Prende la parola la dott. Fernanda Paternò Castello di Carcaci, acquerellista e calligrafa, per tracciare l’amore di Aldo Scaccianoce per l’arte, notando di scoprire nuovi valori nell’attuale mostra, che rimarrà aperta al pubblico fino alla fine di gennaio.
Aldo Scaccianoce ringrazia tutti, in particolare Franco Calì, per la sua collaborazione; dichiara che Acireale è un palcoscenico, dal punto di vista urbanistico; anche le case del territorio rurale, sull’Etna, risultano ”capolavori”.
Un momento di singolare attenzione, la consegna dell’attestato d’onore dell’Accademia di Scienze, Lettere e Belle Arti degli Zelanti e dei Dafnici, alla delegazione della base di Sigonella, alla presenza del dott. Alberto Lunetta, in ringraziamento dell’efficace solidarietà. Il progetto è di Craig e Katthy Anderson. La delegazione è composta da un gruppo di marinai, in uniforme dell’Ospedale navale, e da Craig Anderson, rappresentante della Chiesa dei Mormoni di Sigonella, con la moglie Kathryn. Grazie all’opera di questi generosi volontari, è stato materialmente effettuato parte del trasloco: 400 faldoni di documenti d’archivio e delle bacheche, il primo dicembre 2018.

Tutte le foto sono di Fabio Consoli

Alla dott. Fernanda Paternò Castello abbiamo chiesto: Che ne pensa della responsabilità dei Siciliani nel valorizzare la bellezza della Sicilia, riconosciuta da molti Europei?
“La discutibile responsabilità dei Siciliani dipende da molti fattori, tra cui in primo piano metto l’educazione dei ragazzi, che dovrebbe essere più responsabile sia da parte dei genitori che delle scuole.
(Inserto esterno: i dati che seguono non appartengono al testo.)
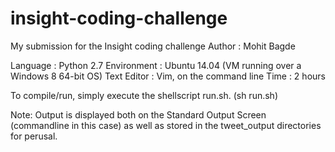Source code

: # insight-coding-challenge
My submission for the Insight coding challenge
Author      : Mohit Bagde

Language    : Python 2.7 
Environment : Ubuntu 14.04 (VM running over a Windows 8 64-bit OS) 
Text Editor : Vim, on the command line
Time        : 2 hours

To compile/run, simply execute the shellscript run.sh. (sh run.sh)

Note: Output is displayed both on the Standard Output Screen (commandline in this case) as well as stored in the tweet_output directories for perusal.
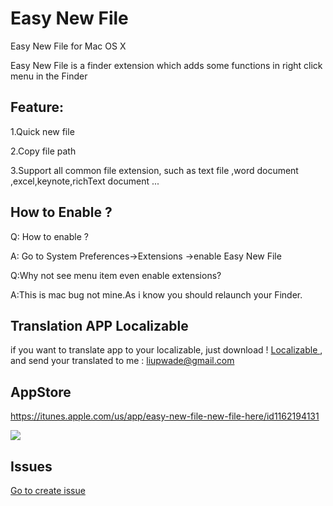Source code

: # Easy New File
Easy New File for Mac OS X

Easy New File is a finder extension which adds some functions in right click menu in the Finder

## Feature:

  1.Quick new file
  
  2.Copy file path
  
  3.Support all common file extension, such as text file ,word document ,excel,keynote,richText document ...
## How to Enable ?
  Q: How to enable ?
  
  A: Go to System Preferences->Extensions ->enable Easy New File
  
  Q:Why not see menu item even enable extensions?
  
  A:This is mac bug not mine.As i know you should relaunch your Finder.

## Translation APP Localizable

  if you want to translate app to your localizable, just download !
  <a href="https://github.com/liufsd/NewFileHereMenu/blob/master/Localizable"> Localizable </a>, and send your translated to me : liupwade@gmail.com


## AppStore
https://itunes.apple.com/us/app/easy-new-file-new-file-here/id1162194131

![](https://github.com/liufsd/NewFileHereMenu/blob/master/0x0ss.jpg)

## Issues
  <a href="https://github.com/SkStore/Easy-New-File/issues"> Go to create issue </a> 
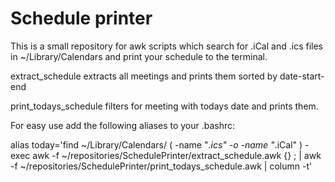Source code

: # Schedule printer
This is a small repository for awk scripts which search for .iCal and .ics files in ~/Library/Calendars and print your schedule to the terminal.

extract_schedule extracts all meetings and prints them sorted by date-start-end

print_todays_schedule filters for meeting with todays date and prints them.

For easy use add the following aliases to your .bashrc:

alias today='find ~/Library/Calendars/ \( -name "*.ics" -o -name "*.iCal" \) -exec awk -f ~/repositories/SchedulePrinter/extract_schedule.awk {} \; | awk -f ~/repositories/SchedulePrinter/print_todays_schedule.awk | column -t'
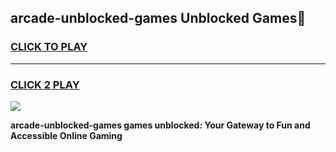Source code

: 
## arcade-unblocked-games Unblocked Games👋
<h3>
<a href="https://news.freeplayer.one?title=arcade-unblocked-games&ref=16F">CLICK TO PLAY</a></h3>
<hr>

<h3>
<a href="https://news.freeplayer.one?title=arcade-unblocked-games&ref=16F">CLICK 2 PLAY</a>
  
</h3>

<a href="https://news.freeplayer.one?title=arcade-unblocked-games&ref=16F/"><img src="https://clearcache.store/games.png"></a>


**arcade-unblocked-games games unblocked: Your Gateway to Fun and Accessible Online Gaming**
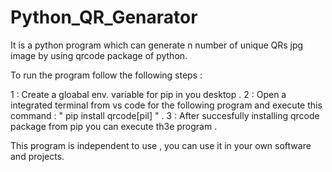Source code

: # Python_QR_Genarator
It is a python program which can generate n number of unique QRs jpg image by using qrcode package of python.

To run the program follow the following steps :

1 : Create a gloabal env. variable for pip in you desktop .
2 : Open a integrated terminal from vs code for the following program and execute this command : " pip install qrcode[pil] " .
3 : After succesfully installing qrcode package from pip you can execute th3e program .

This program is independent to use , you can use it in your own software and projects.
Al potere talvolta c’è gente, ignorante, senza cultura e buon gusto, che non ha interesse a valorizzare il territorio”.
All’arch. Scaccianoce abbiamo posto qualche domanda.
La sua mostra è molto interessante, specie per la scelta di angoli caratteristici e per la predilezione di antiche opere architettoniche. Cosa ne pensa della facciata della chiesa di San Benedetto?
“La chiesa di San Benedetto, gestita dalle salesiane,  è strettamente barocca, la facciata è dell’ing. Panebianco. Parlandone con don Vito Russo, cappellano della chiesa, essa fa parte di un coacervo antico, quale monumento nel contesto spaziale della via Davì; il fondale è la farmacia nella piazza Mazzini. Dal punto di vista architettonico, stilisticamente parlando, la facciata di San Benedetto è equilibrata, ma accademica”.
Le case rurali sono la sua passione. Secondo lei, dovrebbero essere inserite negli itinerari turistici?
“Sono un patrimonio inscindibile del territorio etneo, considerando l’antropizzazione avvenuta nei secoli passati. Bisognerebbe valorizzarle nella loro interezza originale; se ben restaurate con professionalità, sì, potrebbero far parte degli itinerari turistici. Dobbiamo convivere con l’Etna”.
Quali iniziative si propone l’Accademia?
“Colloqui culturali, accademici, che spaziano nei vari campi del sapere.”